Gotham’s in trouble. Not just because it’s suffering under the weight of crushing woes — soaring violence, out-of-control homelessness, a broken economy, a broke City Hall. And a population that can’t flee fast enough.

But also because none of the would-be saviors running for mayor is offering any meaningful plan to turn things around. And the primary, where the election is likely to be decided, is now less than six months away.

As Bob McManus noted last week, none of the candidates has yet to articulate any sound ideas to tackle the city’s huge problems or even manage its core functions more effectively and efficiently, even as tax revenue is expected to fall billions below planned spending levels for the foreseeable future. Instead, candidates are more interested in reversing “inequities” and addressing racial “imbalances.”

You might expect, for instance, that City Comptroller Scott Stringer — the city’s official, elected budget watchdog — would run almost single-mindedly on a plan to overhaul spending norms, confront labor and demand sacrifices, à la the 1970s, when Gotham nearly went bust.
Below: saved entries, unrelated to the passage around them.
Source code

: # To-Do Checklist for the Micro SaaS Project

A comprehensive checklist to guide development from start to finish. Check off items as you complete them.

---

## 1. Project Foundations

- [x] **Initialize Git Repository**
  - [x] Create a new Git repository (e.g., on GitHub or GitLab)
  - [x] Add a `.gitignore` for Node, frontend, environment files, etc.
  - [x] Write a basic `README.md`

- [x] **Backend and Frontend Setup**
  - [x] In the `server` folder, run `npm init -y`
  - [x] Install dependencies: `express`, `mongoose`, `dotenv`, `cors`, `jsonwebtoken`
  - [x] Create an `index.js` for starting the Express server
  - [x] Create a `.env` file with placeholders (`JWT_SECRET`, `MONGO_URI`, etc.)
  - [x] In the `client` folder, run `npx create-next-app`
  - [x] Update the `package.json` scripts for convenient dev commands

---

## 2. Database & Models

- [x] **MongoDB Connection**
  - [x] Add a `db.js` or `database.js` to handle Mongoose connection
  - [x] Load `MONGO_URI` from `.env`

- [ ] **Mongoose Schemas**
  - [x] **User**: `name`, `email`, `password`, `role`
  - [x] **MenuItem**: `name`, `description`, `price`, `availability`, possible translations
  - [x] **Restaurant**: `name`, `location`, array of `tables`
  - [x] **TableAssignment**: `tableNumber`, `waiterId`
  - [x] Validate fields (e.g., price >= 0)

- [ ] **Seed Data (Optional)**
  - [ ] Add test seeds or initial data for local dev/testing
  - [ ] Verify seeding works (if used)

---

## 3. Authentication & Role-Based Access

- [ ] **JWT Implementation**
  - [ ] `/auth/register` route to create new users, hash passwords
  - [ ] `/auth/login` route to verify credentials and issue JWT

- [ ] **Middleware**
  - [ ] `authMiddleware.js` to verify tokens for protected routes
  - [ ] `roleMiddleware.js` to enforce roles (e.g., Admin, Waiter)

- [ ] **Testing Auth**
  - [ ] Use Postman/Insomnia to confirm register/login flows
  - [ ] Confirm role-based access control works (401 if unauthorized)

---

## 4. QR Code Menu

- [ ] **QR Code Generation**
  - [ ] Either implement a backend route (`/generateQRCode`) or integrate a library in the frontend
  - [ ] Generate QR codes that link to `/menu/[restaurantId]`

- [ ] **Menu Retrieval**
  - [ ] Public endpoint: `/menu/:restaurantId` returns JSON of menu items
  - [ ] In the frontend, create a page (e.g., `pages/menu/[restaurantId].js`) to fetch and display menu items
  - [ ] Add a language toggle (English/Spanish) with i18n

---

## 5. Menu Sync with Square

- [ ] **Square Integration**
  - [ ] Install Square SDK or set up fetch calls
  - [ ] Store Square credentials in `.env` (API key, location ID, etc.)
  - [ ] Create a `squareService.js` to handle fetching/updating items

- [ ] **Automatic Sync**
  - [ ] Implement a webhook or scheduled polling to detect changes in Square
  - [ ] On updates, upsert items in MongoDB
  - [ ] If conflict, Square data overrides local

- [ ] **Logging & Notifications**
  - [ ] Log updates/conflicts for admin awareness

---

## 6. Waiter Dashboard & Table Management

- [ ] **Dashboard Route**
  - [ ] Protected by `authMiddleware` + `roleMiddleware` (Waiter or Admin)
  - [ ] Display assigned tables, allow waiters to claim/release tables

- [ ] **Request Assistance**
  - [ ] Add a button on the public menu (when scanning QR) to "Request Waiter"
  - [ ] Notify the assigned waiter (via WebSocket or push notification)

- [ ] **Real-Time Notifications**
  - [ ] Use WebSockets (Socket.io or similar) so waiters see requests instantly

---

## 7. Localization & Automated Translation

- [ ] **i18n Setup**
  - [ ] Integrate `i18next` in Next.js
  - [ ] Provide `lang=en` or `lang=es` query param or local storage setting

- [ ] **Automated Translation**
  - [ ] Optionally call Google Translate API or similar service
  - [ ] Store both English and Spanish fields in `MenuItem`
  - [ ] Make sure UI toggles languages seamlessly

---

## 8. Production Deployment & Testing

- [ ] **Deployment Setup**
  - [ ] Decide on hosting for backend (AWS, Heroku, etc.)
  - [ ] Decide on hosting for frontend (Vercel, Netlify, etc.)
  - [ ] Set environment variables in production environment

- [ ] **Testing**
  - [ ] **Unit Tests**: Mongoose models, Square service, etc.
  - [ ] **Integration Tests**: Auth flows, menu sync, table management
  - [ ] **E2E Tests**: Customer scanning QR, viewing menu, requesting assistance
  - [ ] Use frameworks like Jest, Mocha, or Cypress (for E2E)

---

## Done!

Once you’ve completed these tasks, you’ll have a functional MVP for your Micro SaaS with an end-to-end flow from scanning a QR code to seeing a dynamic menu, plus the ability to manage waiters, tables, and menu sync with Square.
Or push ways to save struggling businesses. Instead, he’s focused on the need for a diversity czar and procurement preferences to minority- and women-owned businesses. (Seriously.)

Former Bloomberg housing commissioner and Obama Housing and Urban Development Secretary Shaun Donovan has been around long enough to be able to offer solid new solutions. His big contribution so far? “Fifteen-minute neighborhoods” — whatever they are. He promises they’ll assure every New Yorker has access to a “great public school, fresh food, rapid transportation, a park [and] a chance to get ahead.” (Feeling assured yet?)

Kathryn Garcia, Mayor de Blasio’s recent sanitation commissioner, likewise offers nothing innovative in her pandemic-recovery plan. Her Web site promises “a public-health focused, risk-management approach” to reopening the city to business and tourism and “clear guidelines for every single industry.” Talk about lowering the bar.

She also promises to streamline regulations for restaurants and nightlife establishments and make business permitting and licensing easy and accessible. Good, but that’s it?

Brooklyn Beep Eric Adams is among the frontrunners by virtue of his office, years as a state senator and the weakness of the rest of the field. He claims he’s a moderate, yet his Web site opens with a video of him focused on police brutality, in which he actually admits he became a cop not to fight crime but to “take on police brutality from within.” As for the 40 percent spike in murders this year? Not a word.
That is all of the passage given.